[tipc-discussion] Solution to problem of losing fragmented messages

SourceForge Headquarters 225 Broadway Suite 1600 San Diego, CA 92101 +1 (858) 422-6466

Hi Jon:

It looks like Howard (the Wind River TIPC developer in China) is working
on a solution to the long-standing problem of what to do if TIPC is
unable to begin reassembling a fragmented message because there isn't an
available sk_buff to hold the reassembled message. Basically, his idea
is to simply ignore the first fragment completely -- as if the message
was never received -- and let the link code take care of retransmitting
it later on.
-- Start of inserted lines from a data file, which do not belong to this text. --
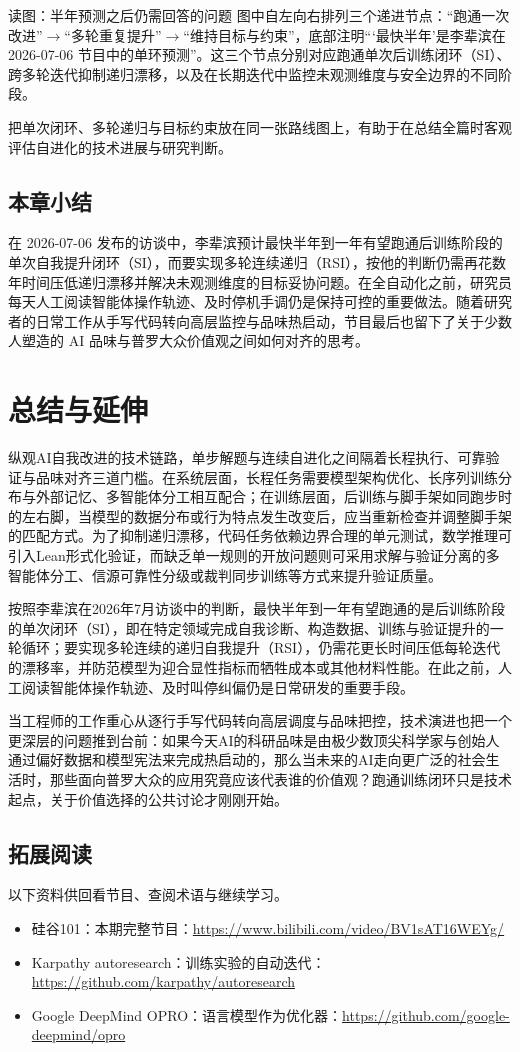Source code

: \documentclass[UTF8,a4paper,11pt,fontset=fandol]{ctexart}
\begin{document}
\begin{knowledgebox}{读图：半年预测之后仍需回答的问题}
图中自左向右排列三个递进节点：“跑通一次改进”\ensuremath{\rightarrow}“多轮重复提升”\ensuremath{\rightarrow}“维持目标与约束”，底部注明“‘最快半年’是李辈滨在 2026-07-06 节目中的单环预测”。这三个节点分别对应跑通单次后训练闭环（SI）、跨多轮迭代抑制递归漂移，以及在长期迭代中监控未观测维度与安全边界的不同阶段。
\end{knowledgebox}
把单次闭环、多轮递归与目标约束放在同一张路线图上，有助于在总结全篇时客观评估自进化的技术进展与研究判断。
\subsection{本章小结}
在 2026-07-06 发布的访谈中，李辈滨预计最快半年到一年有望跑通后训练阶段的单次自我提升闭环（SI），而要实现多轮连续递归（RSI），按他的判断仍需再花数年时间压低递归漂移并解决未观测维度的目标妥协问题。在全自动化之前，研究员每天人工阅读智能体操作轨迹、及时停机手调仍是保持可控的重要做法。随着研究者的日常工作从手写代码转向高层监控与品味热启动，节目最后也留下了关于少数人塑造的 AI 品味与普罗大众价值观之间如何对齐的思考。
\needspace{.8\textheight}\section{总结与延伸}
纵观AI自我改进的技术链路，单步解题与连续自进化之间隔着长程执行、可靠验证与品味对齐三道门槛。在系统层面，长程任务需要模型架构优化、长序列训练分布与外部记忆、多智能体分工相互配合；在训练层面，后训练与脚手架如同跑步时的左右脚，当模型的数据分布或行为特点发生改变后，应当重新检查并调整脚手架的匹配方式。为了抑制递归漂移，代码任务依赖边界合理的单元测试，数学推理可引入Lean形式化验证，而缺乏单一规则的开放问题则可采用求解与验证分离的多智能体分工、信源可靠性分级或裁判同步训练等方式来提升验证质量。

按照李辈滨在2026年7月访谈中的判断，最快半年到一年有望跑通的是后训练阶段的单次闭环（SI），即在特定领域完成自我诊断、构造数据、训练与验证提升的一轮循环；要实现多轮连续的递归自我提升（RSI），仍需花更长时间压低每轮迭代的漂移率，并防范模型为迎合显性指标而牺牲成本或其他材料性能。在此之前，人工阅读智能体操作轨迹、及时叫停纠偏仍是日常研发的重要手段。

当工程师的工作重心从逐行手写代码转向高层调度与品味把控，技术演进也把一个更深层的问题推到台前：如果今天AI的科研品味是由极少数顶尖科学家与创始人通过偏好数据和模型宪法来完成热启动的，那么当未来的AI走向更广泛的社会生活时，那些面向普罗大众的应用究竟应该代表谁的价值观？跑通训练闭环只是技术起点，关于价值选择的公共讨论才刚刚开始。
\subsection{拓展阅读}
以下资料供回看节目、查阅术语与继续学习。
\begin{itemize}
\item 硅谷101：本期完整节目：\url{https://www.bilibili.com/video/BV1sAT16WEYg/}
\item Karpathy autoresearch：训练实验的自动迭代：\url{https://github.com/karpathy/autoresearch}
\item Google DeepMind OPRO：语言模型作为优化器：\url{https://github.com/google-deepmind/opro}
\end{itemize}
\end{document}
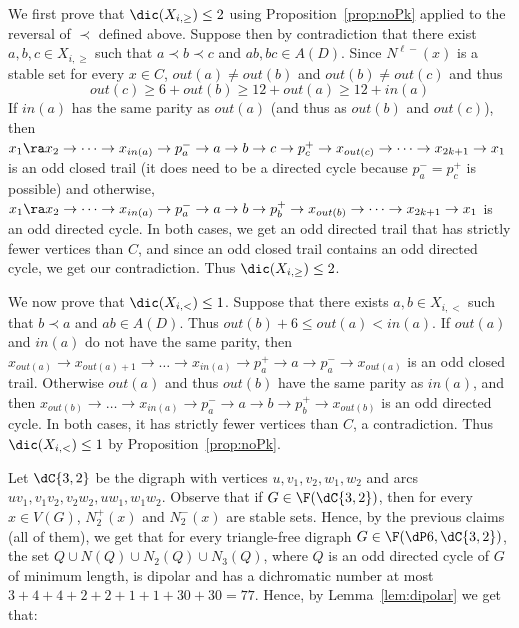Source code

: \begin{subproof}
We first prove that $\dic(X_{i,\geq}) \leq 2$ using Proposition~\ref{prop:noPk} applied to the reversal of $\prec$ defined above. Suppose then by contradiction that there exist $a,b,c \in X_{i,\geq}$ such that $a \prec b \prec c$ and $ab, bc \in A(D)$. Since $N^{\ell -}(x)$ is a stable set for every $x \in C$, $out(a)\neq out(b)$ and $out(b) \neq out(c)$ and thus
$$out(c) \geq 6 + out(b) \geq 12 +out(a) \geq 12 + in(a)$$
If $in(a)$ has the same parity as $out(a)$ (and thus as $out(b)$ and $out(c)$), then 
$x_{1} \ra x_2   \rightarrow \dots \rightarrow x_{in(a)} \rightarrow p^{-}_{a} \rightarrow a \rightarrow b \rightarrow c \rightarrow p^{+}_{c} \rightarrow x_{out(c)} \rightarrow \dots \rightarrow x_{2k+1} \rightarrow x_{1}$ 
is an odd  closed trail (it does need to be a directed cycle because $p^-_a = p^+_c$ is possible)  and otherwise, 
$x_{1} \ra x_2  \rightarrow \dots \rightarrow x_{in(a)} \rightarrow p^{-}_{a} \rightarrow a \rightarrow b \rightarrow p^{+}_{b} \rightarrow x_{out(b)} \rightarrow \dots \rightarrow x_{2k+1} \rightarrow x_{1}$ 
is an odd directed cycle. In both cases, we get an odd directed trail that has strictly fewer vertices than $C$, and since an odd  closed trail contains an odd directed cycle, we get our contradiction. Thus $\dic(X_{i,\geq}) \leq 2$.

We now prove that $\dic(X_{i,<})\leq 1$. 
Suppose that there exists $a,b \in X_{i,<}$ such that $b \prec a$ and $ab \in A(D)$. 
Thus $out(b)+6 \leq out(a) < in(a) $. 
If $out(a)$ and $in(a)$ do not have the same parity, 
then $x_{out(a)} \rightarrow  x_{out(a)+1} \rightarrow \dots \rightarrow x_{in(a)} \rightarrow p^+_a \rightarrow a \rightarrow p^-_a \rightarrow x_{out(a)}$ is an odd  closed trail.  
Otherwise $out(a)$ and thus $out(b)$ have the same parity as $in(a)$, and then $x_{out(b)} \rightarrow  \dots \rightarrow x_{in(a)} \rightarrow p^-_a \rightarrow a \rightarrow b \rightarrow p^+_b \rightarrow x_{out(b)} $ is an odd directed cycle.  
In both cases, it has strictly fewer vertices than $C$, a contradiction.  
Thus $\dic(X_{i,<}) \leq 1$ by Proposition~\ref{prop:noPk}. 
\end{subproof}


Let $\dC{3,2}$ be the digraph with vertices $u,v_1, v_2, w_1, w_2$ and arcs $uv_1, v_1v_2, v_2w_2, uw_1, w_1w_2$. Observe that if $G \in \F(\dC{3,2})$, then for every $x \in V(G)$, $N^{+}_2(x)$ and $N^{-}_2(x)$ are stable sets. Hence, by the previous claims (all of them), we get that for every triangle-free digraph $G \in \F(\dP6, \dC{3,2})$,
the set $Q \cup N(Q) \cup N_{2}(Q) \cup N_{3}(Q)$, where $Q$ is an odd directed cycle of $G$ of minimum length, is dipolar and has a dichromatic number at most $3 + 4 + 4+ 2 + 2 +1 + 1 + 30 + 30=77$. Hence, by Lemma~\ref{lem:dipolar} we get that:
I think his solution for unicast links is more or less
correct, but his solution for the broadcast link isn't; I've suggested a
solution that should work there too.

Can you take a look at Howard's email (at the bottom), and then my
comments (above Howard's email), and let me know if you see any problems
with either area?

I can provide more details on the defect that Howard is trying to fix,
if needed. Basically, someone was blasting large SOCK_RDM messages down
a link and found that between 1% and 10% of the messages were being lost
because there weren't enough available buffers to allow them to be
reassembled.

Regards,
Al

________________________________

From: Stephens, Allan 
Sent: Tuesday, August 31, 2010 2:47 PM
To: Xu, Hao (Howard)
Cc: Kang, Qi; Xue, Ying
Subject: RE: WIND00229427

Hi Howard:

[Note: This email contains comments on this defect only; I don't want to
discuss multiple different issues in a single email, as it gets too
confusing. I'll send separate responses for the other defects you've
asked about.]

I like the approach you've taken to dealing with this issue, but more
work needs to be done to have a complete solution.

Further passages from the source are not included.